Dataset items
- - - - - - -

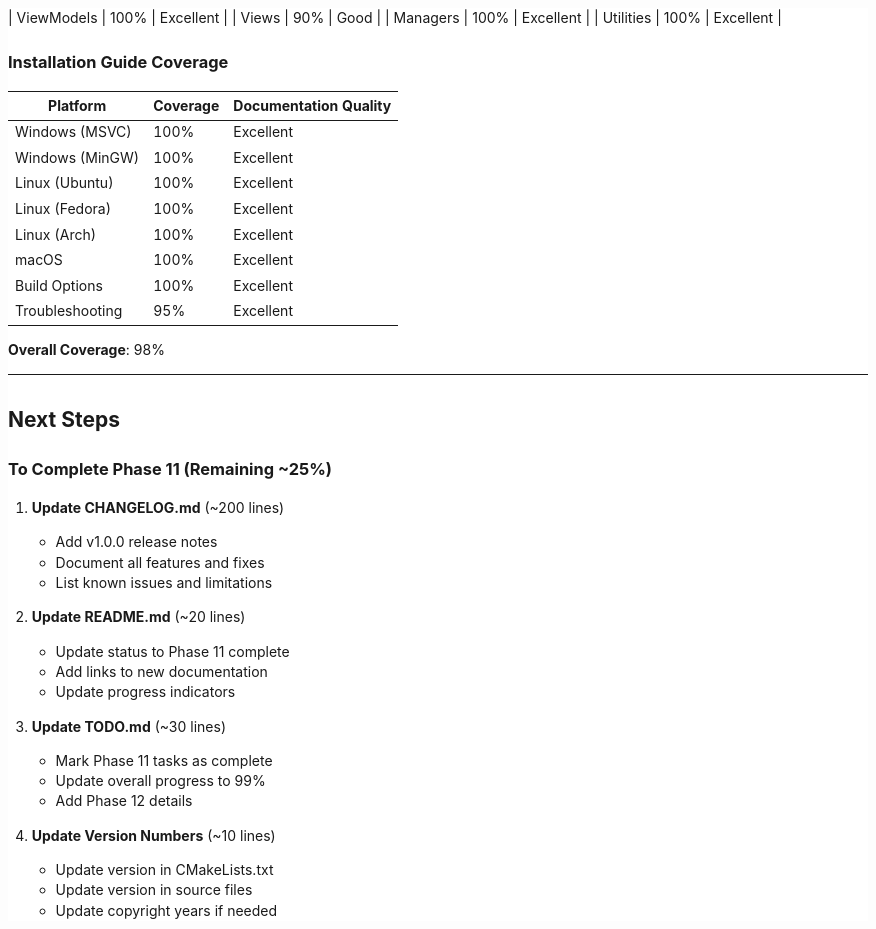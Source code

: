 | ViewModels | 100% | Excellent |
| Views | 90% | Good |
| Managers | 100% | Excellent |
| Utilities | 100% | Excellent |

### Installation Guide Coverage

| Platform | Coverage | Documentation Quality |
|----------|----------|----------------------|
| Windows (MSVC) | 100% | Excellent |
| Windows (MinGW) | 100% | Excellent |
| Linux (Ubuntu) | 100% | Excellent |
| Linux (Fedora) | 100% | Excellent |
| Linux (Arch) | 100% | Excellent |
| macOS | 100% | Excellent |
| Build Options | 100% | Excellent |
| Troubleshooting | 95% | Excellent |

**Overall Coverage**: 98%

---

## Next Steps

### To Complete Phase 11 (Remaining ~25%)

1. **Update CHANGELOG.md** (~200 lines)
   - Add v1.0.0 release notes
   - Document all features and fixes
   - List known issues and limitations

2. **Update README.md** (~20 lines)
   - Update status to Phase 11 complete
   - Add links to new documentation
   - Update progress indicators

3. **Update TODO.md** (~30 lines)
   - Mark Phase 11 tasks as complete
   - Update overall progress to 99%
   - Add Phase 12 details

4. **Update Version Numbers** (~10 lines)
   - Update version in CMakeLists.txt
   - Update version in source files
   - Update copyright years if needed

- - - - - - -

» **EXERCISE PROMPT**: Search the data above for the word "Windows" and say how many lines contain it, giving only that number.

» **EXERCISE RESULT**: 2